Findings from the summary for policy makers, which was released together with the IPCC report, suggest that Singapore could feel elevated temperatures in the coming decades, said the MSE and MSS.
It is a concern for the country, which is already heating up faster than the rest of the world. Singapore’s annual mean temperatures have been steadily climbing from 26.9 degrees Celsius in 1980 to 28.0 degrees Celsius last year.
Seven of the top 10 hottest years also fell within this decade, according to data from the MSS website.
This is largely due to the urban heat island effect, where the heat generated from human activities are trapped by urban surfaces such as buildings and roads.
Aside from this, Singapore may also see more intense and frequent rainfall, with global precipitation projected to increase with each additional degree of warming.
Since 1980, the country’s average annual rainfall has increased at an average rate of around 70mm per decade. The intensity and frequency of heavy rainfall events have also increased over the past few decades up until 2012, but these trends were modulated by strong El Nino conditions in 2015 to 2016, the press release said.
While it is challenging to pinpoint the cause of past rainfall changes in Singapore with current models due to a combination of factors, MSS said it will continue to study this, along with the impact of climate change on the country’s weather.
RISING SEA LEVELS
Another area of concern for low-lying countries like Singapore is rising sea levels.
The report warned that under a low emission scenario, global mean sea levels could rise between 0.32m and 0.62m by the turn of the century.

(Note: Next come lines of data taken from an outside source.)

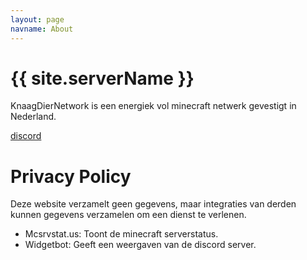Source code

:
 ```yaml
---
layout: page
navname: About
---
```


# {{ site.serverName }}

KnaagDierNetwork is een energiek vol minecraft netwerk gevestigt in Nederland.

[discord](https://www.knaagdiernetwork.nl/discord)


# Privacy Policy

Deze website verzamelt geen gegevens, maar integraties van derden kunnen gegevens verzamelen om een ​​dienst te verlenen.

- Mcsrvstat.us: Toont de minecraft serverstatus.
- Widgetbot: Geeft een weergaven van de discord server.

Under the highest emission scenario, sea levels could rise between 0.63m and 1.01m.
The report also said sea level rise is virtually certain to continue throughout the 21st century in most regions of the world.
While sea level change is not globally uniformed, and regional and local rates of sea level rise may differ from the global mean, MSE and MSS said Singapore will study sea level rise in “greater detail” under a national programme that aims to strengthen local research and provide more robust projections of sea level change for the country and the surrounding region.
Findings from the national sea level programme will be contextualised by the Centre for Climate Research, which will also study their impact on Singapore.
In the meantime, the centre has started work on its third national climate change study which will provide “localised and high-resolution” climate projections derived from the latest climate models used in the UN report.
The study is expected to be completed by end-2022. The findings will guide the planning and implementation of adaptation measures to safeguard Singapore against the impact of climate change, said MSE and MSS.
These measures will be continually reviewed and adjusted, as new knowledge and information on the effects of climate change become available, they added.
A virtual symposium on climate change will also be held later this month to discuss the scientific findings of the report.